Work to complete:
Every line holding the string "body" should be copied out of the listing.

Provided data:

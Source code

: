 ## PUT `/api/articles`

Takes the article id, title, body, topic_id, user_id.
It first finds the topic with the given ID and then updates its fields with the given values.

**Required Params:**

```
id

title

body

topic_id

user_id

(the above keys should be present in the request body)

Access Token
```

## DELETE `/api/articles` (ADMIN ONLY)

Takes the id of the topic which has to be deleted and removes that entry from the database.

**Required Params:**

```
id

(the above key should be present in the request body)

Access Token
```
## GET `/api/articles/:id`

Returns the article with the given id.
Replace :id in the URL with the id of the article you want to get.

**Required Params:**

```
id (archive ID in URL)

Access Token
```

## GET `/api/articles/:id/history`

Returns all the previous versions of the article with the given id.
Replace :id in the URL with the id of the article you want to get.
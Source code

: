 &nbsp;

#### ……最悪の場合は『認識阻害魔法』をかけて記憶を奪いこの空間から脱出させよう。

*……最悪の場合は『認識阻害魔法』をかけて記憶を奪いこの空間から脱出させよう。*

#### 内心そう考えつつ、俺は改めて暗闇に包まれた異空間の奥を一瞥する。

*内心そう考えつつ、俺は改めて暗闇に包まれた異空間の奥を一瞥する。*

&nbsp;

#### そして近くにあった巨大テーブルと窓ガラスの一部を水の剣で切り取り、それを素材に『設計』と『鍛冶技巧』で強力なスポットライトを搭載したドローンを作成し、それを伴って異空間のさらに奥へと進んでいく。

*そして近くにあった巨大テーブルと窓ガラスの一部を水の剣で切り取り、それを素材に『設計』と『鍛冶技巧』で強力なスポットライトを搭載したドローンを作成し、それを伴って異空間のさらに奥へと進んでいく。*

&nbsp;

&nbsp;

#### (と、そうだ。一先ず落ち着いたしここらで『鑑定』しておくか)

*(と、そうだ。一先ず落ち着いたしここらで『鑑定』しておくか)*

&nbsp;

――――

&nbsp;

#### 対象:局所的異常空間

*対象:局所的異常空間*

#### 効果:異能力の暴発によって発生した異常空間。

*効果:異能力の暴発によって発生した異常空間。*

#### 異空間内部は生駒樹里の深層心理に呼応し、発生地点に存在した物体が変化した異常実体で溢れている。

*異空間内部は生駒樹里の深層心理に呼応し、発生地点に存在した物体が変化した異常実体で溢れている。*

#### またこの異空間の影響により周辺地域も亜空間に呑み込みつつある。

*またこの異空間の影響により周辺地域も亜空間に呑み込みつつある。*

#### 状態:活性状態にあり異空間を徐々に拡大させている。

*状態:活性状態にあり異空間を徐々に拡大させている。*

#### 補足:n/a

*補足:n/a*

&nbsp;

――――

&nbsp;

Completed task:
Takes the article id, title, body, topic_id, user_id.
body
(the above keys should be present in the request body)
(the above key should be present in the request body)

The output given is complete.